Игрок потер шею. По коже шрамом тянулся след от древесной коры. Заклятье фей еще действовало и на него. С чего бы? Шестнадцатая всегда считала причиной своего уродства то, что она слишком приблизилась к Фее.
– И что теперь? – бормотал он. – Каков твой следующий ход, Игрок? Как-то многовато на поле фигур. С другой стороны, – он погрузил бледную руку в нагнанные вороной тени, – игра становится еще интереснее. И я выиграю ее. Я всегда выигрываю. – Понаблюдав за тем, как тени рисуют на его руке очертания темных листьев, он опустил взгляд на брата Уилла, едва различимого среди побегов. – Теперь у твоей Лиски две нужные мне вещи, но свое самое драгоценное достояние она оставила здесь. Очень глупо с ее стороны. Забери его с собой! – сказал он старухе-вороне. – Отнеси его к голему, который путешествует со мной.
Джекоб, как и гоил, исчез под темными листьями, а старуха, выпрямившись, шагнула к Игроку:
– Я больше не вижу лисицу.
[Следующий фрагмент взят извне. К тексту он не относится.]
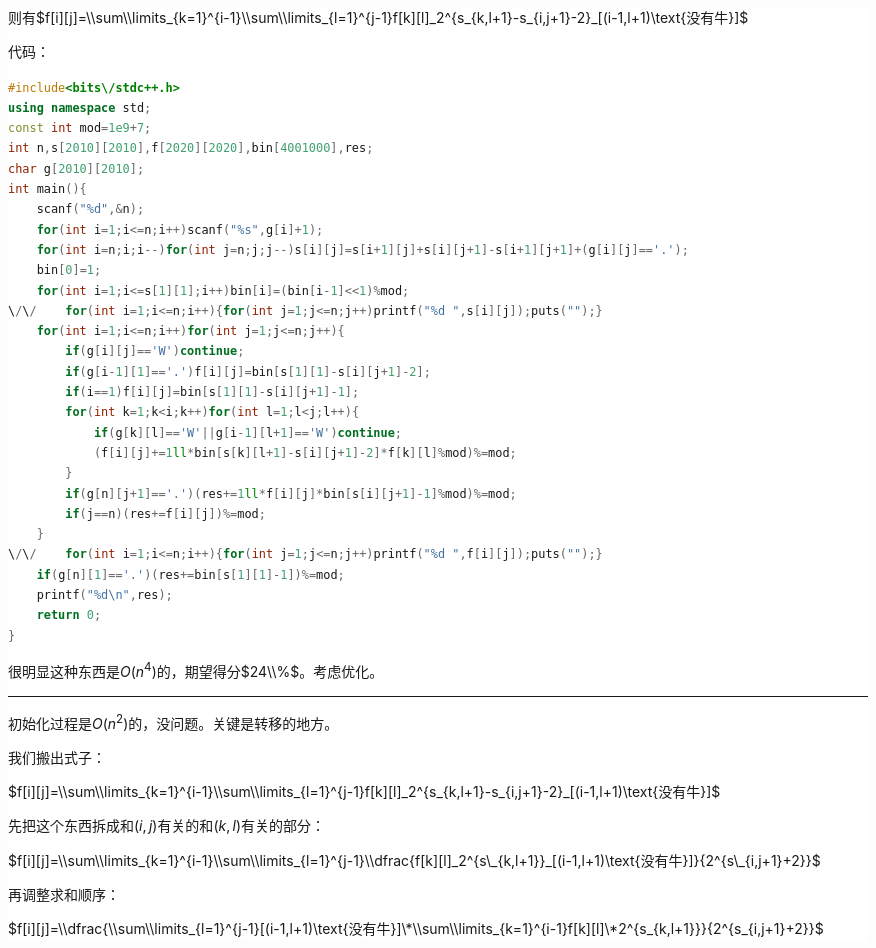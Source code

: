 则有$f[i][j]=\\sum\\limits_{k=1}^{i-1}\\sum\\limits_{l=1}^{j-1}f[k][l]_2^{s_{k,l+1}-s_{i,j+1}-2}_[(i-1,l+1)\text{没有牛}]$

代码：

```cpp
#include<bits\/stdc++.h>
using namespace std;
const int mod=1e9+7;
int n,s[2010][2010],f[2020][2020],bin[4001000],res;
char g[2010][2010];
int main(){
	scanf("%d",&n);
	for(int i=1;i<=n;i++)scanf("%s",g[i]+1);
	for(int i=n;i;i--)for(int j=n;j;j--)s[i][j]=s[i+1][j]+s[i][j+1]-s[i+1][j+1]+(g[i][j]=='.');
	bin[0]=1;
	for(int i=1;i<=s[1][1];i++)bin[i]=(bin[i-1]<<1)%mod;
\/\/	for(int i=1;i<=n;i++){for(int j=1;j<=n;j++)printf("%d ",s[i][j]);puts("");}
	for(int i=1;i<=n;i++)for(int j=1;j<=n;j++){
		if(g[i][j]=='W')continue;
		if(g[i-1][1]=='.')f[i][j]=bin[s[1][1]-s[i][j+1]-2];
		if(i==1)f[i][j]=bin[s[1][1]-s[i][j+1]-1];
		for(int k=1;k<i;k++)for(int l=1;l<j;l++){
			if(g[k][l]=='W'||g[i-1][l+1]=='W')continue;
			(f[i][j]+=1ll*bin[s[k][l+1]-s[i][j+1]-2]*f[k][l]%mod)%=mod;
		}
		if(g[n][j+1]=='.')(res+=1ll*f[i][j]*bin[s[i][j+1]-1]%mod)%=mod;
		if(j==n)(res+=f[i][j])%=mod;
	}
\/\/	for(int i=1;i<=n;i++){for(int j=1;j<=n;j++)printf("%d ",f[i][j]);puts("");}
	if(g[n][1]=='.')(res+=bin[s[1][1]-1])%=mod;
	printf("%d\n",res);
	return 0;
}
```

很明显这种东西是$O(n^4)$的，期望得分$24\\%$。考虑优化。

* * *

初始化过程是$O(n^2)$的，没问题。关键是转移的地方。

我们搬出式子：

$f[i][j]=\\sum\\limits_{k=1}^{i-1}\\sum\\limits_{l=1}^{j-1}f[k][l]_2^{s_{k,l+1}-s_{i,j+1}-2}_[(i-1,l+1)\text{没有牛}]$

先把这个东西拆成和$(i,j)$有关的和$(k,l)$有关的部分：

$f[i][j]=\\sum\\limits_{k=1}^{i-1}\\sum\\limits_{l=1}^{j-1}\\dfrac{f[k][l]_2^{s\_{k,l+1}}_[(i-1,l+1)\text{没有牛}]}{2^{s\_{i,j+1}+2}}$

再调整求和顺序：

$f[i][j]=\\dfrac{\\sum\\limits_{l=1}^{j-1}[(i-1,l+1)\text{没有牛}]\*\\sum\\limits_{k=1}^{i-1}f[k][l]\*2^{s_{k,l+1}}}{2^{s_{i,j+1}+2}}$

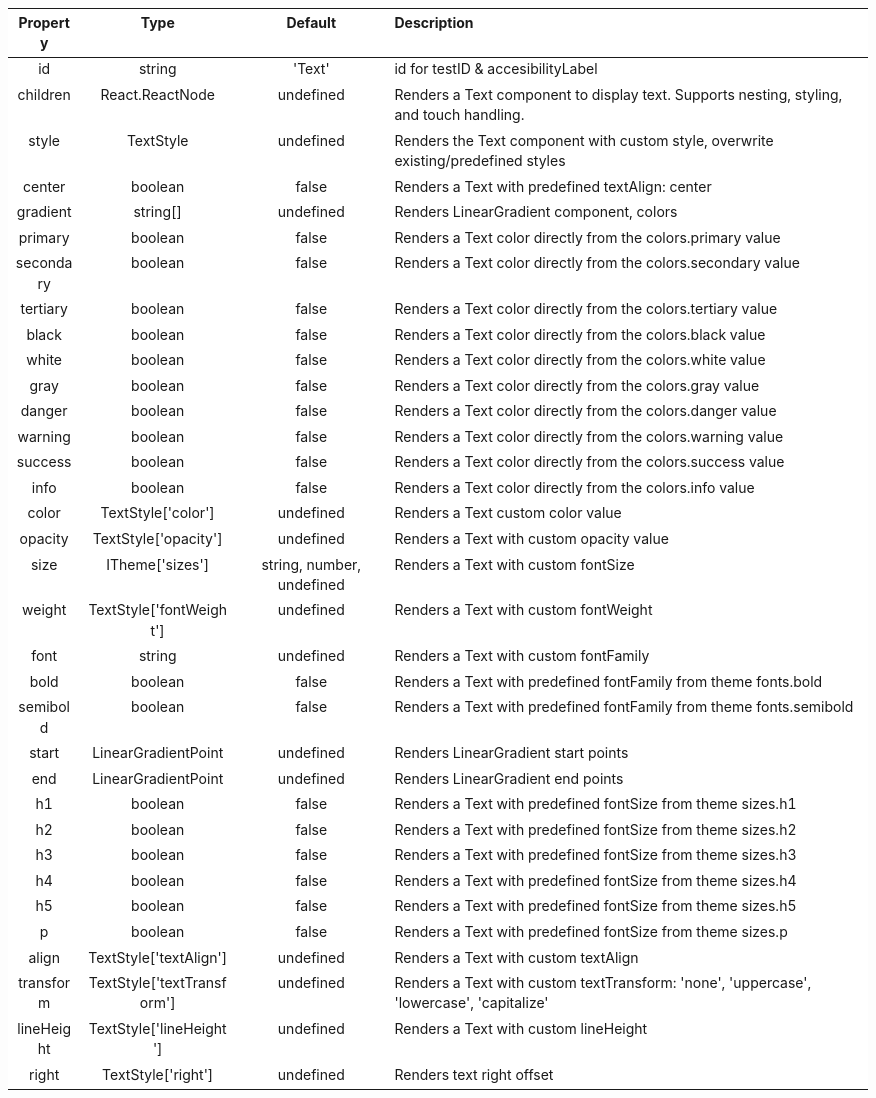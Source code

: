 |  Property  |            Type            |          Default          | Description                                                                              |
| :--------: | :------------------------: | :-----------------------: | :--------------------------------------------------------------------------------------- |
|     id     |           string           |          'Text'           | id for testID & accesibilityLabel                                                        |
|  children  |      React.ReactNode       |         undefined         | Renders a Text component to display text. Supports nesting, styling, and touch handling. |
|   style    |         TextStyle          |         undefined         | Renders the Text component with custom style, overwrite existing/predefined styles       |
|   center   |          boolean           |           false           | Renders a Text with predefined textAlign: center                                         |
|  gradient  |          string[]          |         undefined         | Renders LinearGradient component, colors                                                 |
|  primary   |          boolean           |           false           | Renders a Text color directly from the colors.primary value                              |
| secondary  |          boolean           |           false           | Renders a Text color directly from the colors.secondary value                            |
|  tertiary  |          boolean           |           false           | Renders a Text color directly from the colors.tertiary value                             |
|   black    |          boolean           |           false           | Renders a Text color directly from the colors.black value                                |
|   white    |          boolean           |           false           | Renders a Text color directly from the colors.white value                                |
|    gray    |          boolean           |           false           | Renders a Text color directly from the colors.gray value                                 |
|   danger   |          boolean           |           false           | Renders a Text color directly from the colors.danger value                               |
|  warning   |          boolean           |           false           | Renders a Text color directly from the colors.warning value                              |
|  success   |          boolean           |           false           | Renders a Text color directly from the colors.success value                              |
|    info    |          boolean           |           false           | Renders a Text color directly from the colors.info value                                 |
|   color    |     TextStyle['color']     |         undefined         | Renders a Text custom color value                                                        |
|  opacity   |    TextStyle['opacity']    |         undefined         | Renders a Text with custom opacity value                                                 |
|    size    |      ITheme['sizes']       | string, number, undefined | Renders a Text with custom fontSize                                                      |
|   weight   |  TextStyle['fontWeight']   |         undefined         | Renders a Text with custom fontWeight                                                    |
|    font    |           string           |         undefined         | Renders a Text with custom fontFamily                                                    |
|    bold    |          boolean           |           false           | Renders a Text with predefined fontFamily from theme fonts.bold                          |
|  semibold  |          boolean           |           false           | Renders a Text with predefined fontFamily from theme fonts.semibold                      |
|   start    |    LinearGradientPoint     |         undefined         | Renders LinearGradient start points                                                      |
|    end     |    LinearGradientPoint     |         undefined         | Renders LinearGradient end points                                                        |
|     h1     |          boolean           |           false           | Renders a Text with predefined fontSize from theme sizes.h1                              |
|     h2     |          boolean           |           false           | Renders a Text with predefined fontSize from theme sizes.h2                              |
|     h3     |          boolean           |           false           | Renders a Text with predefined fontSize from theme sizes.h3                              |
|     h4     |          boolean           |           false           | Renders a Text with predefined fontSize from theme sizes.h4                              |
|     h5     |          boolean           |           false           | Renders a Text with predefined fontSize from theme sizes.h5                              |
|     p      |          boolean           |           false           | Renders a Text with predefined fontSize from theme sizes.p                               |
|   align    |   TextStyle['textAlign']   |         undefined         | Renders a Text with custom textAlign                                                     |
| transform  | TextStyle['textTransform'] |         undefined         | Renders a Text with custom textTransform: 'none', 'uppercase', 'lowercase', 'capitalize' |
| lineHeight |  TextStyle['lineHeight']   |         undefined         | Renders a Text with custom lineHeight                                                    |
|   right    |     TextStyle['right']     |         undefined         | Renders text right offset                                                                |
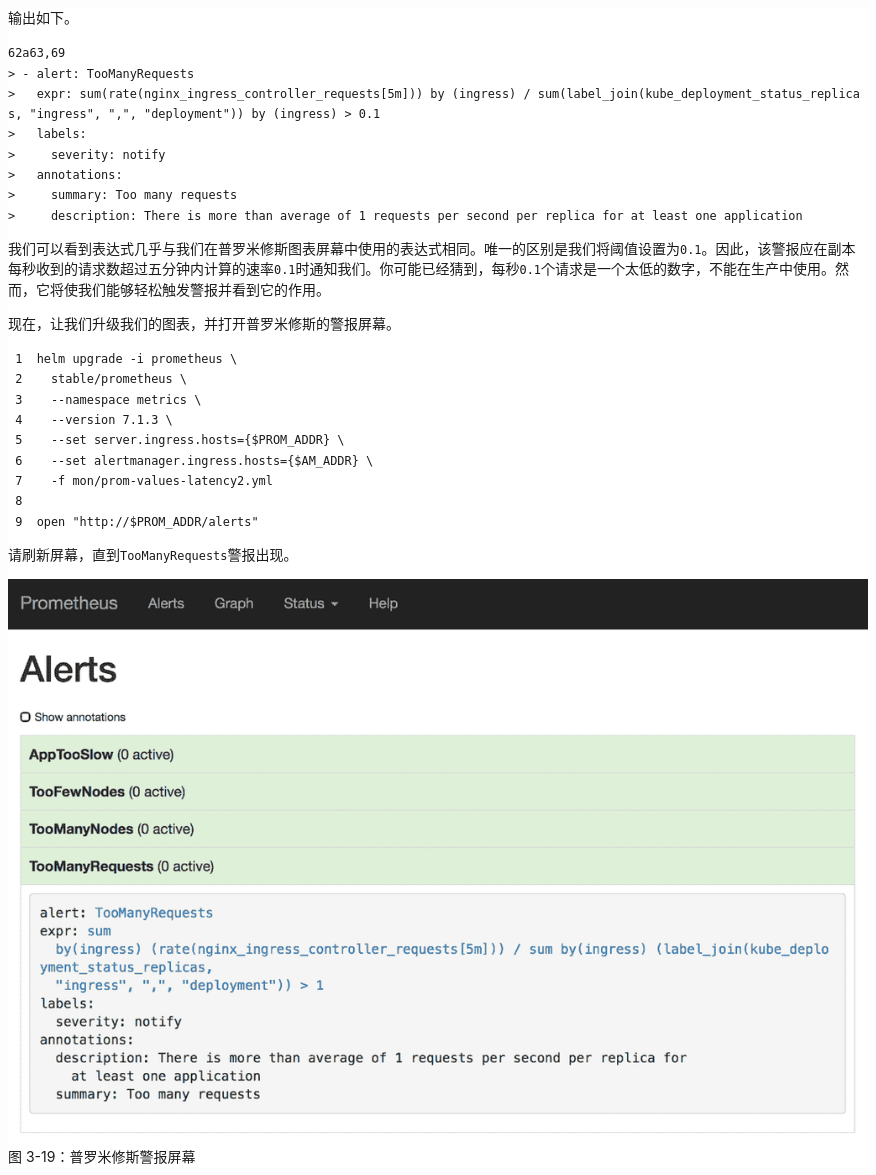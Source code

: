 输出如下。

```
62a63,69
> - alert: TooManyRequests
>   expr: sum(rate(nginx_ingress_controller_requests[5m])) by (ingress) / sum(label_join(kube_deployment_status_replicas, "ingress", ",", "deployment")) by (ingress) > 0.1
>   labels:
>     severity: notify
>   annotations:
>     summary: Too many requests
>     description: There is more than average of 1 requests per second per replica for at least one application
```

我们可以看到表达式几乎与我们在普罗米修斯图表屏幕中使用的表达式相同。唯一的区别是我们将阈值设置为`0.1`。因此，该警报应在副本每秒收到的请求数超过五分钟内计算的速率`0.1`时通知我们。你可能已经猜到，每秒`0.1`个请求是一个太低的数字，不能在生产中使用。然而，它将使我们能够轻松触发警报并看到它的作用。

现在，让我们升级我们的图表，并打开普罗米修斯的警报屏幕。

```
 1  helm upgrade -i prometheus \
 2    stable/prometheus \
 3    --namespace metrics \
 4    --version 7.1.3 \
 5    --set server.ingress.hosts={$PROM_ADDR} \
 6    --set alertmanager.ingress.hosts={$AM_ADDR} \
 7    -f mon/prom-values-latency2.yml
 8
 9  open "http://$PROM_ADDR/alerts"
```

请刷新屏幕，直到`TooManyRequests`警报出现。

![](img/84c0a44a-b5bd-4f17-a428-6f1513dec3d7.png)图 3-19：普罗米修斯警报屏幕
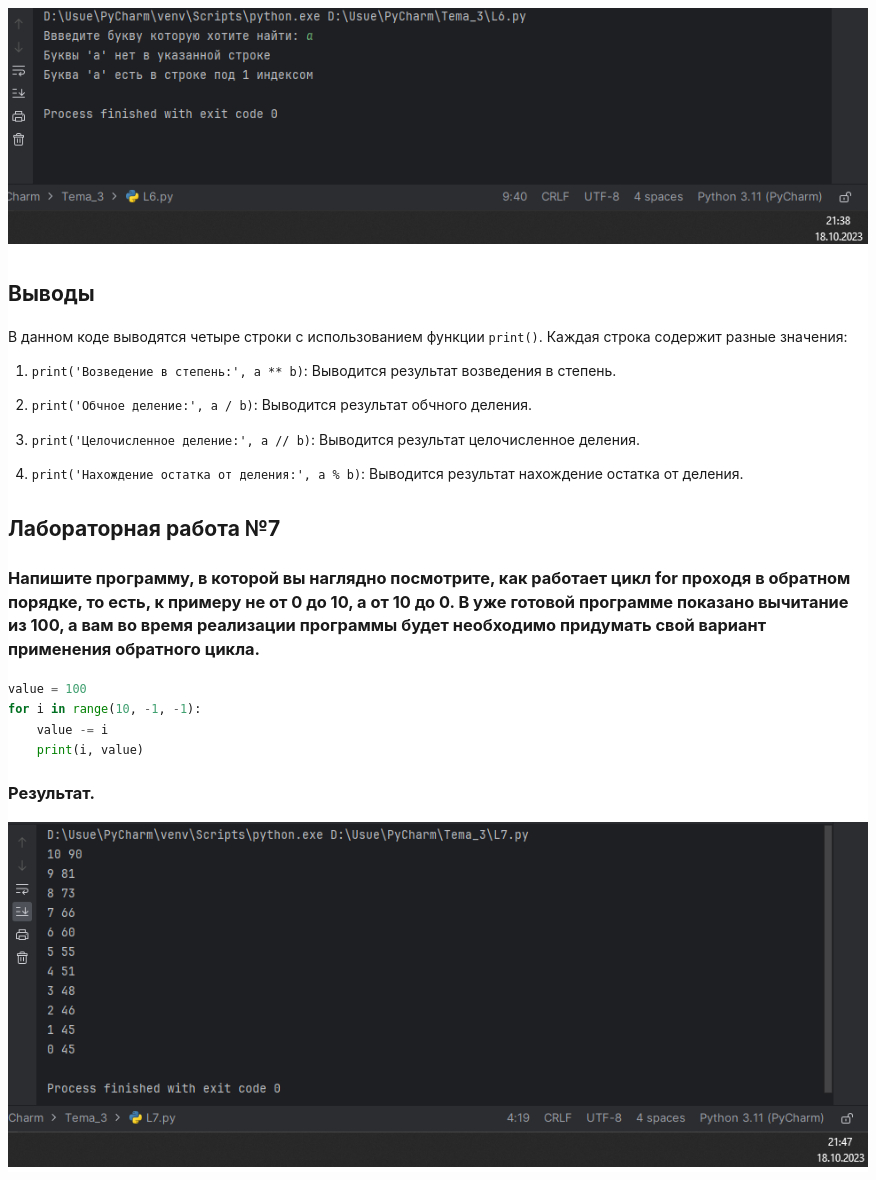 ![Меню](labs/L6.png)

## Выводы

В данном коде выводятся четыре строки с использованием функции `print()`. Каждая строка содержит разные значения:

1. `print('Возведение в степень:', a ** b)`: Выводится результат возведения в степень.

2. `print('Обчное деление:', a / b)`: Выводится результат обчного деления.

3. `print('Целочисленное деление:', a // b)`: Выводится результат целочисленное деления.

4. `print('Нахождение остатка от деления:', a % b)`: Выводится результат нахождение остатка от деления.

## Лабораторная работа №7
### Напишите программу, в которой вы наглядно посмотрите, как работает цикл for проходя в обратном порядке, то есть, к примеру не от 0 до 10, а от 10 до 0. В уже готовой программе показано вычитание из 100, а вам во время реализации программы будет необходимо придумать свой вариант применения обратного цикла.

```python
value = 100
for i in range(10, -1, -1):
    value -= i
    print(i, value)
```
### Результат.
![Меню](labs/L7.png)
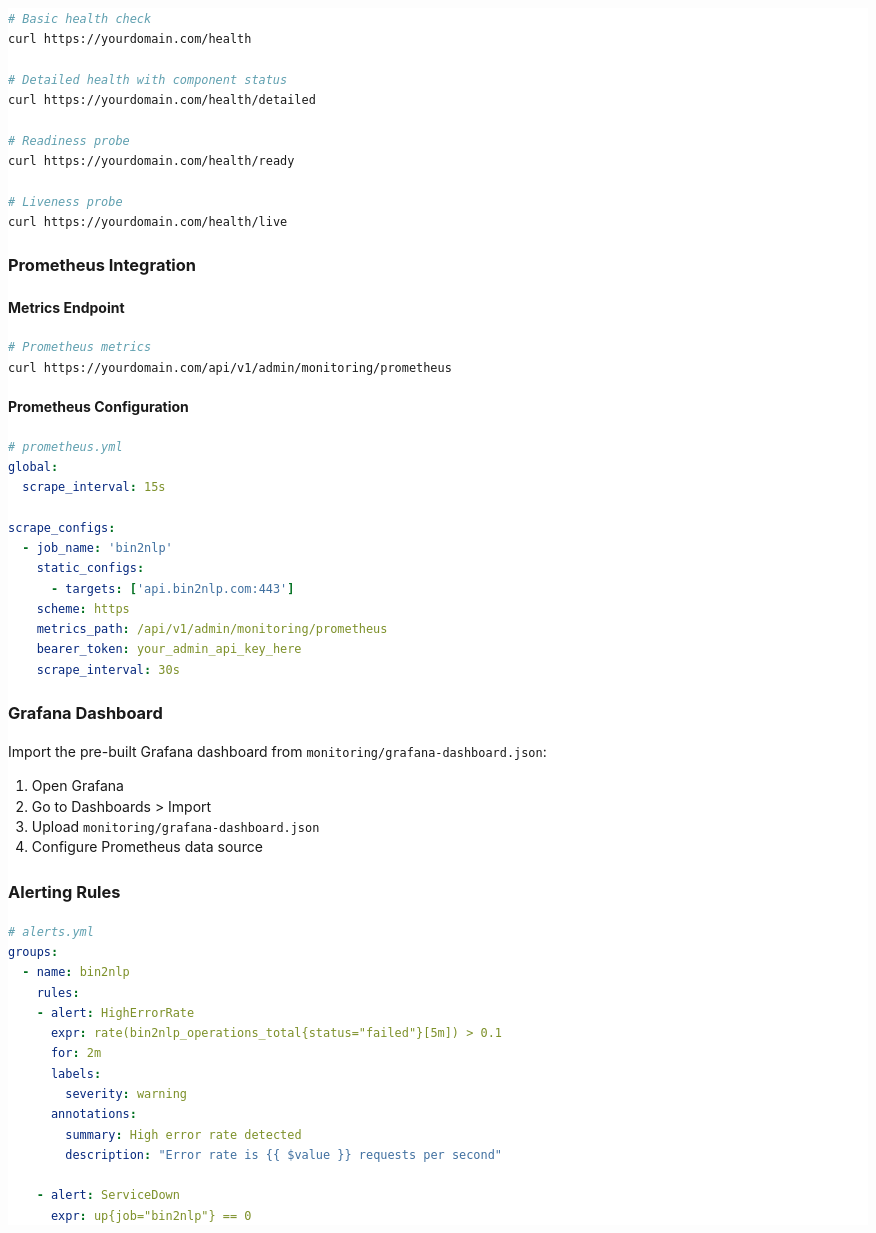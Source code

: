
 ```bash
# Basic health check
curl https://yourdomain.com/health

# Detailed health with component status
curl https://yourdomain.com/health/detailed

# Readiness probe
curl https://yourdomain.com/health/ready

# Liveness probe  
curl https://yourdomain.com/health/live
```

### Prometheus Integration

#### Metrics Endpoint

```bash
# Prometheus metrics
curl https://yourdomain.com/api/v1/admin/monitoring/prometheus
```

#### Prometheus Configuration

```yaml
# prometheus.yml
global:
  scrape_interval: 15s

scrape_configs:
  - job_name: 'bin2nlp'
    static_configs:
      - targets: ['api.bin2nlp.com:443']
    scheme: https
    metrics_path: /api/v1/admin/monitoring/prometheus
    bearer_token: your_admin_api_key_here
    scrape_interval: 30s
```

### Grafana Dashboard

Import the pre-built Grafana dashboard from `monitoring/grafana-dashboard.json`:

1. Open Grafana
2. Go to Dashboards > Import
3. Upload `monitoring/grafana-dashboard.json`
4. Configure Prometheus data source

### Alerting Rules

```yaml
# alerts.yml
groups:
  - name: bin2nlp
    rules:
    - alert: HighErrorRate
      expr: rate(bin2nlp_operations_total{status="failed"}[5m]) > 0.1
      for: 2m
      labels:
        severity: warning
      annotations:
        summary: High error rate detected
        description: "Error rate is {{ $value }} requests per second"

    - alert: ServiceDown
      expr: up{job="bin2nlp"} == 0
```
Рядом с ней мертвец. Он меня ослепляет.
Игрок нахмурился:
– Найди ее. Принеси мне то, что доверила ей Фея, прежде чем это попадет не в те руки. И не только это. Доставь мне лисицу.
– Об этом мы не договаривались. – Старуха поглаживала свои тощие руки, словно вспоминая то время, когда ее плоть еще не походила на жухлую листву. – Ты ее боишься. Ты боишься ребенка, которого она носит. Этот ребенок для тебя страшнее, чем то, что оставила ей Фея? Почему?
– Доставь ее мне, – повторил Игрок. – Я хорошо тебе заплачу.
Старуха откинула со лба жидкие седые волосы.
– Избавь меня от голода, – сказала она. – Освободи меня от голода, и я доставлю ее тебе. Ее и ребенка, где бы она ни пряталась.
Игрок хотел что-то возразить, но передумал. Отпрянув от теней, окутывающих старуху-ворону, он отер рукав, словно на светлую ткань налипло слишком много ее тьмы.
– Почему бы нет? Доставь мне Лиску, и я изгоню из тебя голод. Или лучше сказать: я попытаюсь.
– Этого недостаточно, – огрызнулась старуха.
– Больше ты ничего не получишь.
Она с карканьем вновь обернулась вороной и растворилась в выросших из ее теней тернистых зарослях. Когда ее вместе с Джекобом и гоилом не стало, заросли превратились в дым, а когда дым рассеялся, среди пустых циновок стоял только Игрок.
– Шестнадцатая, покажись, – сказал он.
Все в ней обратилось в стекло. Хрупкое, разлетающееся вдребезги стекло.
Она вышла из-за перегородки, за которой пряталась, со своей бесполезной одеревеневшей рукой и изуродованной древесной корой кожей.
Игрок разглядывал ее с отвращением. Глаза у него были голубыми, как замерзшая вода. С голубыми глазами он появлялся чаще всего.